Веточки потрескивали, к звёздному небу взлетали искры. Вокруг стояла тишина. Не то чтобы совсем звуков не было — и костёр вон горел, и журчание ручья слышалось, и птицы ночные пели, что-то шуршало, шебуршало, пыхтело. Но это всё были не те звуки.

Я вспомнил, как Григорий Ефимович с Дмитрием играли на гуслях и гитаре, как пели баллады и песни, а мы все сидели вот тут вокруг костра и слушали.

Но тут же вспомнил Николая с косулей и понял, что я не хочу никого видеть. Что хочу вот так сидеть у костра с Агафьей Ефимовной и молчать.

Не знаю, в какой момент Агафья Ефимовна перестала плакать. Просто вдруг понял, что больше не слышу всхлипываний.

— Если хотите, — снова предложил я, — то мы можем пойти к остальным.

— Я ещё тут посижу, — негромко ответила Агафья Ефимовна и добавила: — Если ты не против, конечно.

Я был не против. Более того, я был за. Спокойно подумать, разобраться в себе было совсем не лишним.

Агафья Ефимовна сидела, обняв колени, и смотрела на огонь.

Я глянул на темнеющий защитный круг. Рябиновые веточки распустились и подросли. Ещё немного, и деревца поднимутся ровной стеной. И будет потом через несколько лет кто-нибудь гадать: как так получилось, что деревья растут по кругу.

Следом в памяти всплыл Чернобог, стало интересно, зачем я ему был нужен.

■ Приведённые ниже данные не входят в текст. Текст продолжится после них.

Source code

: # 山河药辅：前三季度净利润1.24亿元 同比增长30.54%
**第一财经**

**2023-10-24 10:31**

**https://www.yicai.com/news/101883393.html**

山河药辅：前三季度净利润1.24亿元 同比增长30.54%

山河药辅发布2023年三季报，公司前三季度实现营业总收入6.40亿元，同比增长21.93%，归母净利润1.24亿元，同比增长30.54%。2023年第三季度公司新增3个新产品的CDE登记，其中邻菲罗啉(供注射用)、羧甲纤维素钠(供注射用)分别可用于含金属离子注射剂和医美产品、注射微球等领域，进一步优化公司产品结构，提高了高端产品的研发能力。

Чёрный ничего не объяснил ни тогда, ни теперь. Забился куда-то в уголок и сидел там, страдал.

Расспрашивать Агафью Ефимовну после её слёз было как-то не очень. Поэтому я просто сидел и вспоминал встречу с Чернобогом, прокручивал в голове его слова, интонации, движения, позы. И всё больше убеждался, что ничего хорошего меня не ждало, если бы не помощь сначала Чёрного, а потом Великой Лосихи — Агафьи Ефимовны в её божественном обличие.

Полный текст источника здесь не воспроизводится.